Our High-Frequency Welded (HFW) Finned Tubes are engineered for reliable heat-transfer performance in industrial heating, cooling, and heat-recovery systems. The base tube is manufactured from ASTM A106 Grade B seamless carbon steel, a widely accepted standard for high-temperature service. Carbon steel fins are continuously welded onto the tube surface using high-frequency electrical energy, ensuring a consistent metallurgical bond suitable for demanding thermal environments.

• Base Tube Material: ASTM A106 Grade B (seamless carbon steel)
  • Conforms to ASME/ASTM standards for high-temperature and moderate-pressure applications.
• Fin Material: Carbon steel (typically low-carbon or mild steel)
• Manufacturing Method: High-Frequency Welding (HFW)
  • Industry-standard process for spiral-welded finned tubes.
• Typical Dimensional Range
  • Tube Outside Diameter: 19 mm – 219 mm
  • Fin Height: 8 mm – 16 mm
  • Fin Thickness: 0.8 mm – 1.5 mm
  • Fin Pitch (Fins per Inch): 2.5 – 12 FPI
• Fin Bond Characteristics:
  • Full 360° continuous weld between fin and tube
  • Uniform heat-transfer contact area
• Typical Operating Temperature Capability:
  • Up to approx. 400–450°C for standard carbon-steel finned tubes
• Surface Protection (Optional):
  • Light oil coating
  • Anti-corrosion primer
  • Other protective treatments upon request

High-frequency electrical current is directed to the contact edge between the tube and the spiral fin strip.
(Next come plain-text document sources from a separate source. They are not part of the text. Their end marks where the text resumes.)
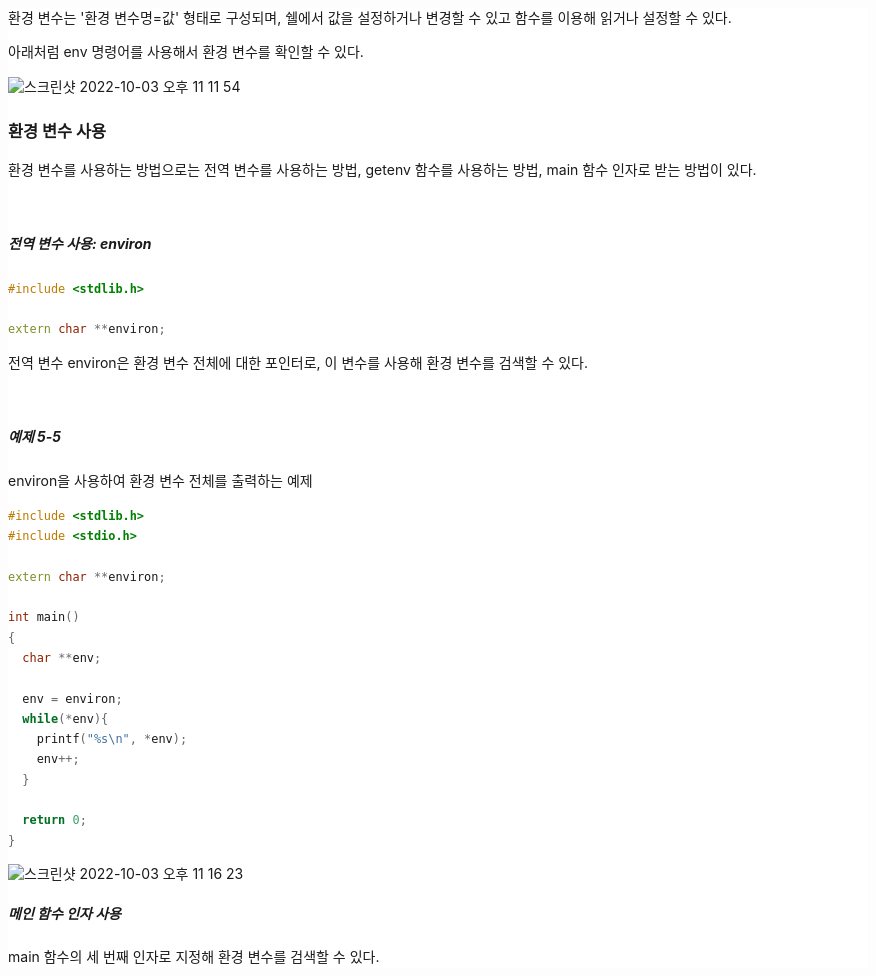 환경 변수는 '환경 변수명=값' 형태로 구성되며, 쉘에서 값을 설정하거나 변경할 수 있고 함수를 이용해 읽거나 설정할 수 있다.

아래처럼 env 명령어를 사용해서 환경 변수를 확인할 수 있다.

<img width="682" alt="스크린샷 2022-10-03 오후 11 11 54" src="https://user-images.githubusercontent.com/110466566/193599061-4d20a449-cc3e-4d4d-b58b-04f27f7c9497.png">

<br>

### 환경 변수 사용

환경 변수를 사용하는 방법으로는 전역 변수를 사용하는 방법, getenv 함수를 사용하는 방법, main 함수 인자로 받는 방법이 있다.

<br>

##### 전역 변수 사용: environ

```c++
#include <stdlib.h>

extern char **environ;
```

전역 변수 environ은 환경 변수 전체에 대한 포인터로, 이 변수를 사용해 환경 변수를 검색할 수 있다.

<br>

##### 예제 5-5

environ을 사용하여 환경 변수 전체를 출력하는 예제

```c++
#include <stdlib.h>
#include <stdio.h>

extern char **environ;

int main()
{
  char **env;
  
  env = environ;
  while(*env){
    printf("%s\n", *env);
    env++;
  }
  
  return 0;
}
```

<img width="682" alt="스크린샷 2022-10-03 오후 11 16 23" src="https://user-images.githubusercontent.com/110466566/193600046-dc0aa29a-ba67-40ee-b9df-fe17e5970865.png">

<br>

##### 메인 함수 인자 사용

main 함수의 세 번째 인자로 지정해 환경 변수를 검색할 수 있다.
The heat generated by electrical resistance brings the interface to welding temperature, and pressure is applied to form a solid-state weld. This process is recognized for:

• Consistent metallurgical bonding
• Reduced heat-affected zone
• High fin rigidity and adherence
• Accurate fin pitch control

• Improved Heat Transfer Efficiency
  Increased external surface area enables better heat exchange in gas-to-air and gas-to-liquid systems.

• Mechanical Durability
  Strong fin-to-tube bond reduces fin loosening under thermal cycling or vibration.

• Cost-Effectiveness
  More economical than extruded or embedded fins for moderate-temperature service.

• Customizability
  Fin dimensions, pitch, and tube sizes can be adjusted to meet design specifications.
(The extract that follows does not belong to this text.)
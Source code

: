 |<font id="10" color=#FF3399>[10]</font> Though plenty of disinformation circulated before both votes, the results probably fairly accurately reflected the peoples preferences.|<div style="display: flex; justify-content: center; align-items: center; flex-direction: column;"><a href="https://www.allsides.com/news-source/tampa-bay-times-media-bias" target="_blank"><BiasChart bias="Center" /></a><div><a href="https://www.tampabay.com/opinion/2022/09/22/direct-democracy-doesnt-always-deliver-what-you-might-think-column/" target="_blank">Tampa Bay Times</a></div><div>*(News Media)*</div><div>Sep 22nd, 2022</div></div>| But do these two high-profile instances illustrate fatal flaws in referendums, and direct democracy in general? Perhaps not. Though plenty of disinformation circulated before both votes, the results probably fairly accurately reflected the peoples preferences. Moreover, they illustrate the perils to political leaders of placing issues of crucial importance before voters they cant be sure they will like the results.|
Widely used in systems requiring enhanced heat-transfer surfaces:

• Heat Recovery Steam Generators (HRSG)
• Petrochemical heaters and coolers
• Boiler economizers
• Air preheaters (APH)
• Waste heat recovery units
• Refinery heaters and process gas coolers
• Industrial furnaces and drying equipment

Each tube can be subjected to standard quality checks such as:

• Weld bond integrity inspection
• Dimensional measurements
• Fin adherence tests
• Hydrostatic or pneumatic pressure testing (as specified by customer or code)
• Visual surface examination

These procedures ensure compliance with ASTM/ASME material standards and typical heat-exchanger fabrication requirements.